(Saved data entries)
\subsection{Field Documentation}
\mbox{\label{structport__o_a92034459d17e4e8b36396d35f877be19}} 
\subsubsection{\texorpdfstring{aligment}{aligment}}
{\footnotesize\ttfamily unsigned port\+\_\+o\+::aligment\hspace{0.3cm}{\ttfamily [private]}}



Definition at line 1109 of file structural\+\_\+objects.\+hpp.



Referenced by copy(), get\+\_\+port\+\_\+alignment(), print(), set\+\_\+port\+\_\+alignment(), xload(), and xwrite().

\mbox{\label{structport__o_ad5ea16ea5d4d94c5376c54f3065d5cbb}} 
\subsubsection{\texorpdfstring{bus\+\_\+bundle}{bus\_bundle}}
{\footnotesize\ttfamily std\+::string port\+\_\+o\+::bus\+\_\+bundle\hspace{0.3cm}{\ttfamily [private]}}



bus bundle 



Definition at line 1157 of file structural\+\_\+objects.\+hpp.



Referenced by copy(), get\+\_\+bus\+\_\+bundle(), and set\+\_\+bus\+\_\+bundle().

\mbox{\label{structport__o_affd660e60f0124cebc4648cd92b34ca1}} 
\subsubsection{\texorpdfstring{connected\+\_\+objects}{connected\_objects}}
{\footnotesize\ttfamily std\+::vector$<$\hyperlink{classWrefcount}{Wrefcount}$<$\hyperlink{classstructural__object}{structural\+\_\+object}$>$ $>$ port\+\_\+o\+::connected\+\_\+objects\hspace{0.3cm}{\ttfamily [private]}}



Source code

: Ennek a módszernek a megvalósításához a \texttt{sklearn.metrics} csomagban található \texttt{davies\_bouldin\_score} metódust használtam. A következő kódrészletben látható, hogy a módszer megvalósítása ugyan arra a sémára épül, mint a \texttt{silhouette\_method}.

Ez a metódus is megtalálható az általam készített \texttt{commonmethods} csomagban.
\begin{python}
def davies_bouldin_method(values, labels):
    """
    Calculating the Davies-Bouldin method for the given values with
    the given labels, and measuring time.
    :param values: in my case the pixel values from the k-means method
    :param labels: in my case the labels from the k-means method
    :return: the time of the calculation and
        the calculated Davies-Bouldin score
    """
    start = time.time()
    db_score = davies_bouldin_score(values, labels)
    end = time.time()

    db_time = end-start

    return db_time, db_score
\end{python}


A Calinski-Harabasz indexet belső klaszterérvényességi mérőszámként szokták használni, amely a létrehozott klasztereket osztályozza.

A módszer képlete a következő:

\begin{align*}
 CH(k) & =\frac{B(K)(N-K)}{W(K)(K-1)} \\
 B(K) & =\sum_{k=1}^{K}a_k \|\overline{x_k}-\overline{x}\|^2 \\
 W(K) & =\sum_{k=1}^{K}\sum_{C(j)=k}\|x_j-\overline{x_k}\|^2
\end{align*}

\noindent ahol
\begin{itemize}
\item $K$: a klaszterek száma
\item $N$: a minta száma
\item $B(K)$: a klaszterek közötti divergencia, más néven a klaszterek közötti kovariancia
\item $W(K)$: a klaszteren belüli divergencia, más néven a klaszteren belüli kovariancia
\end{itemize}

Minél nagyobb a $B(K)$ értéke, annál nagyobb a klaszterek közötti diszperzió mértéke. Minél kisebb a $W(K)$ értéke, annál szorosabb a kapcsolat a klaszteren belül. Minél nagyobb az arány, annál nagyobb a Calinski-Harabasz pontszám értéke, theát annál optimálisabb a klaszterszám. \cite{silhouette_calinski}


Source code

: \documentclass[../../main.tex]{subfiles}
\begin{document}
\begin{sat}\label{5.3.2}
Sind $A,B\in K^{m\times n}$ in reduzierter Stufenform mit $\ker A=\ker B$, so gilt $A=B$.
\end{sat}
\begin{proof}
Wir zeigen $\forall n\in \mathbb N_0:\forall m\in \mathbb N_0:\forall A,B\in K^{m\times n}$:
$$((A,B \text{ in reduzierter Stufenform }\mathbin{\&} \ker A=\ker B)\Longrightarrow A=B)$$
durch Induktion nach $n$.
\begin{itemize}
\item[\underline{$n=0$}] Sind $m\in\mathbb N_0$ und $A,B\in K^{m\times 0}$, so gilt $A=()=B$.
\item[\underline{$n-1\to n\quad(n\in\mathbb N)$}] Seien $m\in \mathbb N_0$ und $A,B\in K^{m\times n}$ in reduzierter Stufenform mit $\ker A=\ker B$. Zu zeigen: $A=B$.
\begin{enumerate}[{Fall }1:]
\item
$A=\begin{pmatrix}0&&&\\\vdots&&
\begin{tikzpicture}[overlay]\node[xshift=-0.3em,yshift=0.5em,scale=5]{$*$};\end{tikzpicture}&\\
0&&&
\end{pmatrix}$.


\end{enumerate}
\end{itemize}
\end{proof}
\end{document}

**Work instructions:** When a line of the records holds the word "reduzierter", copy that line.

**Response box:**
Sind $A,B\in K^{m\times n}$ in reduzierter Stufenform mit $\ker A=\ker B$, so gilt $A=B$.
$$((A,B \text{ in reduzierter Stufenform }\mathbin{\&} \ker A=\ker B)\Longrightarrow A=B)$$
\item[\underline{$n-1\to n\quad(n\in\mathbb N)$}] Seien $m\in \mathbb N_0$ und $A,B\in K^{m\times n}$ in reduzierter Stufenform mit $\ker A=\ker B$. Zu zeigen: $A=B$.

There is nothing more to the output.